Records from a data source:

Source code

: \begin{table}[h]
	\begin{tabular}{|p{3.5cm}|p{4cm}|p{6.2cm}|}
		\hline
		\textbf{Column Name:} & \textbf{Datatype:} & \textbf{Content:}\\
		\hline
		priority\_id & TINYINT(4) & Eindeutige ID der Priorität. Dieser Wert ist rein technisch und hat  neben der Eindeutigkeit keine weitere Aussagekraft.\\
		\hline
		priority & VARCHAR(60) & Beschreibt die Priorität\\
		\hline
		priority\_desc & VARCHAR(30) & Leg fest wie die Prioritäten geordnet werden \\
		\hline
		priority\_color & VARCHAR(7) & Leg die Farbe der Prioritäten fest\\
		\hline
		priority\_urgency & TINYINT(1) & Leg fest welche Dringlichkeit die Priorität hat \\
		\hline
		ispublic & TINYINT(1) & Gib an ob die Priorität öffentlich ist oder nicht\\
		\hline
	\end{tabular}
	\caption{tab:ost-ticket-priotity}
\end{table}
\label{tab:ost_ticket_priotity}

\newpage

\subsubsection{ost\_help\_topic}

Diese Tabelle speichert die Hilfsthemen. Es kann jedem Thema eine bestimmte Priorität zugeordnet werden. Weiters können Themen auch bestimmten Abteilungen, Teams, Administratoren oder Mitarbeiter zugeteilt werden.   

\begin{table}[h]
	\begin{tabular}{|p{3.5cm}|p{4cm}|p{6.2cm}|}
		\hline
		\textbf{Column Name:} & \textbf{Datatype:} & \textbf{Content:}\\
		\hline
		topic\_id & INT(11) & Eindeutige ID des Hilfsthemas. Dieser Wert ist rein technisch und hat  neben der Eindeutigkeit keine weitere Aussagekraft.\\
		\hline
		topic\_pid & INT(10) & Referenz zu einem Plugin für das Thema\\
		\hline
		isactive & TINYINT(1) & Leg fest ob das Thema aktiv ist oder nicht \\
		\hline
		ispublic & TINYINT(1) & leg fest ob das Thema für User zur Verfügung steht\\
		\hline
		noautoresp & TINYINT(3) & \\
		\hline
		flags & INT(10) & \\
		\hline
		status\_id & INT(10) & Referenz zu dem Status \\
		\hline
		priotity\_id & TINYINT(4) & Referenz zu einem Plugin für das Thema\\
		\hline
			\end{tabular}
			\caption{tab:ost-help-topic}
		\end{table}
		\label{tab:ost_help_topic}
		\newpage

**Instructions to follow:** Repeat all of the entries above exactly.

**Result of the exercise:**
Source code

: \begin{table}[h]
	\begin{tabular}{|p{3.5cm}|p{4cm}|p{6.2cm}|}
		\hline
		\textbf{Column Name:} & \textbf{Datatype:} & \textbf{Content:}\\
		\hline
		priority\_id & TINYINT(4) & Eindeutige ID der Priorität. Dieser Wert ist rein technisch und hat  neben der Eindeutigkeit keine weitere Aussagekraft.\\
		\hline
		priority & VARCHAR(60) & Beschreibt die Priorität\\
		\hline
		priority\_desc & VARCHAR(30) & Leg fest wie die Prioritäten geordnet werden \\
		\hline
		priority\_color & VARCHAR(7) & Leg die Farbe der Prioritäten fest\\
		\hline
		priority\_urgency & TINYINT(1) & Leg fest welche Dringlichkeit die Priorität hat \\
		\hline
		ispublic & TINYINT(1) & Gib an ob die Priorität öffentlich ist oder nicht\\
		\hline
	\end{tabular}
	\caption{tab:ost-ticket-priotity}
\end{table}
\label{tab:ost_ticket_priotity}

\newpage

\subsubsection{ost\_help\_topic}

Diese Tabelle speichert die Hilfsthemen. Es kann jedem Thema eine bestimmte Priorität zugeordnet werden. Weiters können Themen auch bestimmten Abteilungen, Teams, Administratoren oder Mitarbeiter zugeteilt werden.   

\begin{table}[h]
	\begin{tabular}{|p{3.5cm}|p{4cm}|p{6.2cm}|}
		\hline
		\textbf{Column Name:} & \textbf{Datatype:} & \textbf{Content:}\\
		\hline
		topic\_id & INT(11) & Eindeutige ID des Hilfsthemas. Dieser Wert ist rein technisch und hat  neben der Eindeutigkeit keine weitere Aussagekraft.\\
		\hline
		topic\_pid & INT(10) & Referenz zu einem Plugin für das Thema\\
		\hline
		isactive & TINYINT(1) & Leg fest ob das Thema aktiv ist oder nicht \\
		\hline
		ispublic & TINYINT(1) & leg fest ob das Thema für User zur Verfügung steht\\
		\hline
		noautoresp & TINYINT(3) & \\
		\hline
		flags & INT(10) & \\
		\hline
		status\_id & INT(10) & Referenz zu dem Status \\
		\hline
		priotity\_id & TINYINT(4) & Referenz zu einem Plugin für das Thema\\
		\hline
			\end{tabular}
			\caption{tab:ost-help-topic}
		\end{table}
		\label{tab:ost_help_topic}
		\newpage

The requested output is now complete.